» **ASSIGNED TASK**
Exactly the lines from the one holding "After learning 13" through the final line of the data are wanted, copied as written.
Start of DATA FOR ANALYSIS
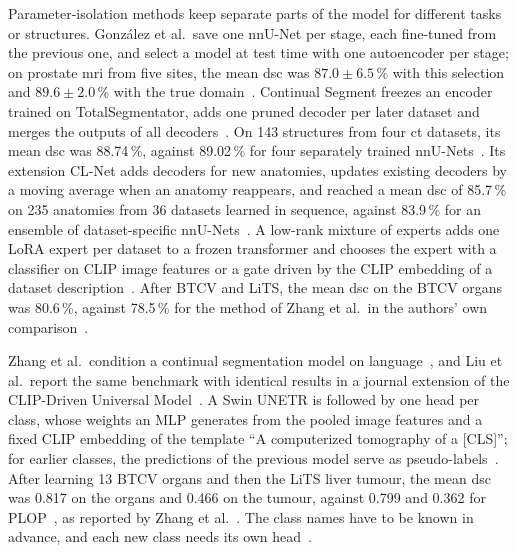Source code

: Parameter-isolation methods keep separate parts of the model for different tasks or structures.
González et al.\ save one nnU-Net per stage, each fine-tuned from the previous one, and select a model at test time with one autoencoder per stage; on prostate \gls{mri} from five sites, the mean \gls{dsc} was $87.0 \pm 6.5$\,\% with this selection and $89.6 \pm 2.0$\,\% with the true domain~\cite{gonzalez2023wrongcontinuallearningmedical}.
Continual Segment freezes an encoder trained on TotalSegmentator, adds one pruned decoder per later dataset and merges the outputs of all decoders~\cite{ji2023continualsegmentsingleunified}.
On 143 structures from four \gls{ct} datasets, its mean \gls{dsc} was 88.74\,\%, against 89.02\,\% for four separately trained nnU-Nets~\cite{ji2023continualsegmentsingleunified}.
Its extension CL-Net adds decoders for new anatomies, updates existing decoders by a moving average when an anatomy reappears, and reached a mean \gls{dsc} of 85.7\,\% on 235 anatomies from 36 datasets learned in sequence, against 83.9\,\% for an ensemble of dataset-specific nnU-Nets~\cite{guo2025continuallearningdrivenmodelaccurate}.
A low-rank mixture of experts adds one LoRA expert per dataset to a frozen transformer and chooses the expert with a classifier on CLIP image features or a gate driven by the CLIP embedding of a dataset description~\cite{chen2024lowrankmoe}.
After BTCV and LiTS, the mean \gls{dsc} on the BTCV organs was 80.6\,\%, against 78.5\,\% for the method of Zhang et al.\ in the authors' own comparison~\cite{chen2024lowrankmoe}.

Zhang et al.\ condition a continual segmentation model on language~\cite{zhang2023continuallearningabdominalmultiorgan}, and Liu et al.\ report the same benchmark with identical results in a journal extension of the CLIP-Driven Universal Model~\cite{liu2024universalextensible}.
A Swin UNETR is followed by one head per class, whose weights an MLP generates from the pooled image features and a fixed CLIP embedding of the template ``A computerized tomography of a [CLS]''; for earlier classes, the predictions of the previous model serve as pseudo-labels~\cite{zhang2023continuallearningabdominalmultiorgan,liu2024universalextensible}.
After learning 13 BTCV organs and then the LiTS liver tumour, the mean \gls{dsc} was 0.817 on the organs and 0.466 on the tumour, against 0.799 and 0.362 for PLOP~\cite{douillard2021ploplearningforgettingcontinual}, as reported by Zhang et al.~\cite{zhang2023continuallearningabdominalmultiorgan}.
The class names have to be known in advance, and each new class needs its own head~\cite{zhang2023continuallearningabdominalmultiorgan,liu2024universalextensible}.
End of DATA FOR ANALYSIS
» **RESULT OF THE EXERCISE**
After learning 13 BTCV organs and then the LiTS liver tumour, the mean \gls{dsc} was 0.817 on the organs and 0.466 on the tumour, against 0.799 and 0.362 for PLOP~\cite{douillard2021ploplearningforgettingcontinual}, as reported by Zhang et al.~\cite{zhang2023continuallearningabdominalmultiorgan}.
The class names have to be known in advance, and each new class needs its own head~\cite{zhang2023continuallearningabdominalmultiorgan,liu2024universalextensible}.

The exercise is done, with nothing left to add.